I'm reading a guide for back-propagation of a neural net, and it gives the error function as:
Next work out the error for neuron B. The error is What you want – What you actually get, in other words: ErrorB = OutputB (1-OutputB)(TargetB – OutputB)
But then, underneath that it says:
The “Output(1-Output)” term is necessary in the equation because of the Sigmoid Function – if we were only using a threshold neuron it would just be (Target – Output).
I am in fact using the sigmoid function for my net, but I'd like to write things to be as general as possible.

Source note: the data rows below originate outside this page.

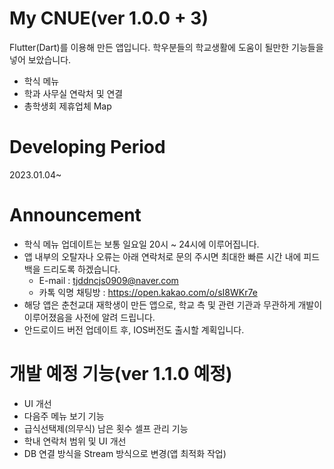 # My CNUE(ver 1.0.0 + 3)
Flutter(Dart)를 이용해 만든 앱입니다.
학우분들의 학교생활에 도움이 될만한 기능들을 넣어 보았습니다.
- 학식 메뉴
- 학과 사무실 연락처 및 연결
- 총학생회 제휴업체 Map

# Developing Period 
2023.01.04~ 

# Announcement
- 학식 메뉴 업데이트는 보통 일요일 20시 ~ 24시에 이루어집니다.
- 앱 내부의 오탈자나 오류는 아래 연락처로 문의 주시면 최대한 빠른 시간 내에 피드백을 드리도록 하겠습니다.<br/>
  - E-mail : tjddncjs0909@naver.com <br/>
  - 카톡 익명 채팅방 : https://open.kakao.com/o/sI8WKr7e
- 해당 앱은 춘천교대 재학생이 만든 앱으로, 학교 측 및 관련 기관과 무관하게 개발이 이루어졌음을 사전에 알려 드립니다.
- 안드로이드 버전 업데이트 후, IOS버전도 출시할 계획입니다.

# 개발 예정 기능(ver 1.1.0 예정)
- UI 개선
- 다음주 메뉴 보기 기능
- 급식선택제(의무식) 남은 횟수 셀프 관리 기능
- 학내 연락처 범위 및 UI 개선
- DB 연결 방식을 Stream 방식으로 변경(앱 최적화 작업)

I thought of trying something like this:
public List<Double> calcError(List<Double> expectedOutput, UnaryOperator<Double> derivative) {
List<Double> actualOutput = outputLayer.getActivations();
List<Double> errors = new ArrayList<Double>();
for (int i = 0; i < actualOutput.size(); i++) {
errors.add(
derivative.apply(actualOutput.get(i)) * (expectedOutput.get(i) - actualOutput.get(i))
);
}
return errors;
}
Where I allow the caller to pass in the derivative (I think that's what it's called), so the error can be calculated for any activation function.
The problem is, I haven't learned calculus yet, and don't even know if this makes sense. Can I have the derivative passed in like this and still have it give accurate results? Or will the error calculation change depending on activation function/derivative used?
I wasn't sure if this should be put in the Math SE; as it contains code.